WASHINGTON — Negotiations over the government's bailout of Chrysler and General Motors have shifted into high gear, and from this point until the end of June, things are likely to get more tense and complicated. My guess is that when it's all over, both companies will have been run through a quickie bankruptcy process and will emerge smaller, with less debt, a lower cost structure and Uncle Sam as the majority owner.
The process is now being driven largely by Steven Rattner and Ron Bloom, the Obama administration's auto czars. They have laid down the parameters for talks among the companies; the United Auto Workers; the banks and bondholders; and, in the case of Chrysler, Italy's Fiat, which seeks to integrate Chrysler with its newly revived European operations.
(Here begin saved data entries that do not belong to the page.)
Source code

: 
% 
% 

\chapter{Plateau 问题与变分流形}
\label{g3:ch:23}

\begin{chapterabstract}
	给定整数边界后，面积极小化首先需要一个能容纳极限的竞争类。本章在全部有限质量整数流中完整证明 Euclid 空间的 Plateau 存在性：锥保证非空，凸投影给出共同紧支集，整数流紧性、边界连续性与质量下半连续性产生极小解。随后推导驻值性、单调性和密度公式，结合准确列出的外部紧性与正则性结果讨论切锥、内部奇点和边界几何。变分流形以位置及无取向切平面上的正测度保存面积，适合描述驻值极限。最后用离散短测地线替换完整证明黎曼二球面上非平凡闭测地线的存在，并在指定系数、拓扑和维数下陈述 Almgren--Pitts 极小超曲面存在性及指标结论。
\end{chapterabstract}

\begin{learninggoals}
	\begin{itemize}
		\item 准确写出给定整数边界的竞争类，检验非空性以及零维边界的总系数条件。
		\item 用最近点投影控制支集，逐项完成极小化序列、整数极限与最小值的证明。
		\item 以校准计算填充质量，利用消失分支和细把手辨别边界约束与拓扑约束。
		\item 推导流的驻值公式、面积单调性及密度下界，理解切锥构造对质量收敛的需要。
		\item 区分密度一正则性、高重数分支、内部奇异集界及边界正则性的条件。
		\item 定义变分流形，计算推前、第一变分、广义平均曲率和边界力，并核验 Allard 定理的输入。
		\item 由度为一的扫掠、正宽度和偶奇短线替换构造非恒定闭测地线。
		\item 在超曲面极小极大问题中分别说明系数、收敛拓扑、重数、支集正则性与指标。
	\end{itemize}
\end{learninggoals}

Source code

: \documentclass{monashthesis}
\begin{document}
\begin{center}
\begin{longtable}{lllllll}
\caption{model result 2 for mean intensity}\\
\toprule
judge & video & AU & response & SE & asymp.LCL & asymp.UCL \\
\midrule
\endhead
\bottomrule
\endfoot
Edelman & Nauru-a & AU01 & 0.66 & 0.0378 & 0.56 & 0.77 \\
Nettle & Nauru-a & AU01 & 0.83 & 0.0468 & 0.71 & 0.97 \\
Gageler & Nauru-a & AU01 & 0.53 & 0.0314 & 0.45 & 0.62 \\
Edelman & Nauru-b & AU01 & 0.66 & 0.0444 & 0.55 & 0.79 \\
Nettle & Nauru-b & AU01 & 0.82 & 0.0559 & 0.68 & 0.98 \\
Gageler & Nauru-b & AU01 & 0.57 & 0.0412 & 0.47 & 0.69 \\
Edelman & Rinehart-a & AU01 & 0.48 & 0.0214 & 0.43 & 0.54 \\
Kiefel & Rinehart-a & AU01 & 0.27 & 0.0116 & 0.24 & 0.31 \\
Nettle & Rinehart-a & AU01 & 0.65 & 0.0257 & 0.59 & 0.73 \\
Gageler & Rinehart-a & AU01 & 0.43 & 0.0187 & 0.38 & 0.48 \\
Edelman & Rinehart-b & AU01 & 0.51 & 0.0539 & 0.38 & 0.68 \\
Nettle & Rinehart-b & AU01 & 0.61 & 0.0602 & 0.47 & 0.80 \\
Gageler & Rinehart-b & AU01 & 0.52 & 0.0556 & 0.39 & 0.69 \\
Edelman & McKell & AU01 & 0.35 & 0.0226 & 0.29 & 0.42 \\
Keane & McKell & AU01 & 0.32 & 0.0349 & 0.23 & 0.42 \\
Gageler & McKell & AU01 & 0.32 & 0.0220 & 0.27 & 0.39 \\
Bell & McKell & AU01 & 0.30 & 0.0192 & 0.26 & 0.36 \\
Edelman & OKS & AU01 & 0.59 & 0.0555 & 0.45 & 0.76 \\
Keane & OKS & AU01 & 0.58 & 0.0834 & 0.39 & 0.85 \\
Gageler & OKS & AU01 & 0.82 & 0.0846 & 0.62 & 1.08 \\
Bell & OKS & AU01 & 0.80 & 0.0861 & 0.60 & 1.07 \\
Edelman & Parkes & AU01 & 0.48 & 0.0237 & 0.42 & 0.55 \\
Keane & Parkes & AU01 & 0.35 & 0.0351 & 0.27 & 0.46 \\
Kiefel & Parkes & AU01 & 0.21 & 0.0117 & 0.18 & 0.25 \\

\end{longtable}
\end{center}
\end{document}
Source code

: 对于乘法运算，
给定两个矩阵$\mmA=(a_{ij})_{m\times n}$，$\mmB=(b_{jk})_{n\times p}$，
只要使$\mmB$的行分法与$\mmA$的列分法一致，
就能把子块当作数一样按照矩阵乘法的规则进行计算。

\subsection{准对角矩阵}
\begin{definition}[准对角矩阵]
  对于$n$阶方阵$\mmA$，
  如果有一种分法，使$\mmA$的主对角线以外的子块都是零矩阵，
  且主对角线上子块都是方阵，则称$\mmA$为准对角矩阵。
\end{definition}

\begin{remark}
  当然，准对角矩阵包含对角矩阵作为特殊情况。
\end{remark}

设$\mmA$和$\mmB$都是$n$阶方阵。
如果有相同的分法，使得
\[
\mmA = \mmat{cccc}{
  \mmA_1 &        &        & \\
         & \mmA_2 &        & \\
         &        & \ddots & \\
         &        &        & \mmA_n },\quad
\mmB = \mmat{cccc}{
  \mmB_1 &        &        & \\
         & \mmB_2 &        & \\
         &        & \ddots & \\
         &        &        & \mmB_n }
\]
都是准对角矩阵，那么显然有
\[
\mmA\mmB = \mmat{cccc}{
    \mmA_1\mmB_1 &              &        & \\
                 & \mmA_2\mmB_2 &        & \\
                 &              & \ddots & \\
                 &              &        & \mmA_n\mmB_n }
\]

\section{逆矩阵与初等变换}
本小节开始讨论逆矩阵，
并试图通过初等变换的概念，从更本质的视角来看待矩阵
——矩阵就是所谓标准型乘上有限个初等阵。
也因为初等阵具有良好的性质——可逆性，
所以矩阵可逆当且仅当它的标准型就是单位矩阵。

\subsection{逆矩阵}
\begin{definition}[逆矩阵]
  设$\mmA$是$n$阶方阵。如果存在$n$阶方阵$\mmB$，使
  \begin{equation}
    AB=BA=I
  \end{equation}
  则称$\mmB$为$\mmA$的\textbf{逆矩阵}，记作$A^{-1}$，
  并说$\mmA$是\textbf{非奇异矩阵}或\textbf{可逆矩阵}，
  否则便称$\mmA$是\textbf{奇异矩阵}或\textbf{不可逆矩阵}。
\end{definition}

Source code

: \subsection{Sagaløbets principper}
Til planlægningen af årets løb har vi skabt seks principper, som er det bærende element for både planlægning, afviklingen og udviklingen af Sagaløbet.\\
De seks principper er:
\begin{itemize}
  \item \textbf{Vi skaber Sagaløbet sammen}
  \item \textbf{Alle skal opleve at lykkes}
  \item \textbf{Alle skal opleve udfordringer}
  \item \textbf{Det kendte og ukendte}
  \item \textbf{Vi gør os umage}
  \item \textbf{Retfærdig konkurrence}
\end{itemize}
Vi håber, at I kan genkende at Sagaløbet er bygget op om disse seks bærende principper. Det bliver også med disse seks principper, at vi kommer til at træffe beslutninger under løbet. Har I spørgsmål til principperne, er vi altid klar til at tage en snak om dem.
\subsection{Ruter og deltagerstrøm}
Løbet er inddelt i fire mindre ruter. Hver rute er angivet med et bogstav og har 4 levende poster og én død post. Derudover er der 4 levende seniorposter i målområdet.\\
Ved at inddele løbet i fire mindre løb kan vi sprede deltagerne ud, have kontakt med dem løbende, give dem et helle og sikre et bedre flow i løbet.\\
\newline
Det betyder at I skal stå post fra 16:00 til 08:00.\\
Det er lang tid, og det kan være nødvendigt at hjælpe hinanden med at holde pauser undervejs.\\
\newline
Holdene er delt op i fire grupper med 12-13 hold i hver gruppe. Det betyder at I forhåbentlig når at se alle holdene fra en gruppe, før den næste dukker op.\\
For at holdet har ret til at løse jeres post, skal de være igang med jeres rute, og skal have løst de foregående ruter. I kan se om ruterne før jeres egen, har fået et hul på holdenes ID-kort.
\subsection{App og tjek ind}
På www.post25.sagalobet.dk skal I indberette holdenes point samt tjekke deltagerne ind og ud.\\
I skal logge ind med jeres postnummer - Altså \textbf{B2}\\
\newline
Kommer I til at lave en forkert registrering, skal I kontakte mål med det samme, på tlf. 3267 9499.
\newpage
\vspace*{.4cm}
The Obama team understands that it will get only one good shot at its $40 billion rescue and that if its plan doesn't work, the companies will be shut down and sold off in pieces. Its priorities are to minimize damage to an already weak economy, protect workers and pensioners, and get the government out of the deal as quickly as possible with all of its money back.
What is the final rescue plan likely to look like?
For starters, it will certainly require that workers accept a wage and benefit package that would bring labor costs down to the levels of Toyota and Honda plants in the United States. Unionized workers will have to accept immediate reductions in base pay, along with increased cost sharing for their health insurance.
Even that's probably not enough, however. The generous defined-benefit pension plan that UAW members have always gotten will need to be replaced by company contributions to individual 401(k) plans. And to reduce the tens of billions of dollars that both GM and Chrysler have committed to fund a new retiree health plan, the government is likely to insist that benefits be trimmed.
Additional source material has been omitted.